▲シトロエンの上級シリーズであるDSラインのコンパクトカー、シトロエン DS3。その比較的安めな中古車こそ「最強の実用車だ!」という筆者ですが、そのココロは? ▲シトロエンの上級シリーズであるDSラインのコンパクトカー、シトロエン DS3。その比較的安めな中古車こそ「最強の実用車だ!」という筆者ですが、そのココロは?

「高級である」と「使いやすい」はちょっと違う

40代半ばをとうに過ぎた大年寄の筆者にも、多少の「婦女子にモテたい!」という野望ないしは煩悩はある。それもあって1年ほど前、某イタリー高級ブランドの長財布を購入した。
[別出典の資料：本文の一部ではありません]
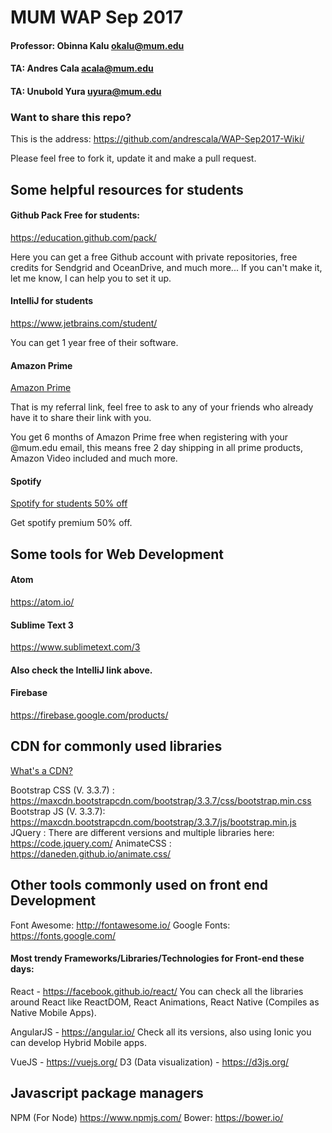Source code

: # MUM WAP Sep 2017

#### Professor:  Obinna Kalu <a href="mailto:okalu@mum.edu">okalu@mum.edu</a>
#### TA: Andres Cala <a href="mailto:acala@mum.edu">acala@mum.edu</a>
#### TA: Unubold Yura	<a href="mailto:uyura@mum.edu">uyura@mum.edu</a>

### Want to share this repo?

This is the address: https://github.com/andrescala/WAP-Sep2017-Wiki/

Please feel free to fork it, update it and make a pull request.

## Some helpful resources for students

#### Github Pack Free for students:

<a href="https://education.github.com/pack/">https://education.github.com/pack/ </a>

Here you can get a free Github account with private repositories, free credits for Sendgrid and OceanDrive, and much more...
If you can't make it, let me know, I can help you to set it up.

#### IntelliJ for students

<a href="https://www.jetbrains.com/student/"> https://www.jetbrains.com/student/ </a>

You can get 1 year free of their software.

#### Amazon Prime

<a href="http://a.co/blgY7M9"> Amazon Prime </a>

That is my referral link, feel free to ask to any of your friends who already have it to share their link with you.

You get 6 months of Amazon Prime free when registering with your @mum.edu email, this means free 2 day shipping in all prime products, Amazon Video included and much more.

#### Spotify

<a href="https://www.spotify.com/us/student/"> Spotify for students 50% off </a>

Get spotify premium 50% off.


## Some tools for Web Development

#### Atom
<a href="https://atom.io/">https://atom.io/</a>

#### Sublime Text 3
<a href="https://www.sublimetext.com/3">https://www.sublimetext.com/3</a>

#### Also check the IntelliJ link above.

#### Firebase
<a href="https://firebase.google.com/products/">https://firebase.google.com/products/</a>


## CDN for commonly used libraries

<a href="https://en.wikipedia.org/wiki/Content_delivery_network"> What's a CDN?</a>

Bootstrap CSS (V. 3.3.7) : https://maxcdn.bootstrapcdn.com/bootstrap/3.3.7/css/bootstrap.min.css
Bootstrap JS (V. 3.3.7): https://maxcdn.bootstrapcdn.com/bootstrap/3.3.7/js/bootstrap.min.js
JQuery : There are different versions and multiple libraries here: <a href="https://code.jquery.com/"> https://code.jquery.com/</a>
AnimateCSS : <a href="https://daneden.github.io/animate.css/">https://daneden.github.io/animate.css/</a>

## Other tools commonly used on front end Development

Font Awesome: <a href="http://fontawesome.io/"> http://fontawesome.io/ </a>
Google Fonts: <a href="https://fonts.google.com/"> https://fonts.google.com/ </a>

#### Most trendy Frameworks/Libraries/Technologies for Front-end these days:

React - <a href="https://facebook.github.io/react/">https://facebook.github.io/react/</a>
You can check all the libraries around React like ReactDOM, React Animations, React Native (Compiles as Native Mobile Apps).

AngularJS - <a href="https://angular.io/">https://angular.io/</a>
Check all its versions, also using Ionic you can develop Hybrid Mobile apps.

VueJS - <a href="https://vuejs.org/">https://vuejs.org/</a>
D3 (Data visualization) - <a href="https://d3js.org/">https://d3js.org/</a>


## Javascript package managers

NPM (For Node) <a href="https://www.npmjs.com/">https://www.npmjs.com/</a>
Bower: <a href="https://bower.io/">https://bower.io/</a>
詳しくは知らぬが「男のオシャレは靴とカバン、そして財布から」とよく聞くし、フリーライターをやっていると「フリーター」に間違われることもしばしばなので、「そうじゃねえぞ!」ということを示す軍事プレゼンスの意味でも、高級大型長財布が必要だったのだ。

しかし実際にそれを使い始めると、基本的にはTシャツ+短パン一丁で暮らす自分のライフスタイルにおいては著しく使いづらいことが判明。気がついてみれば、日々使う財布は10年ほど前から使用している薄手で軽量な安物2つ折りに再び落ち着いてしまった。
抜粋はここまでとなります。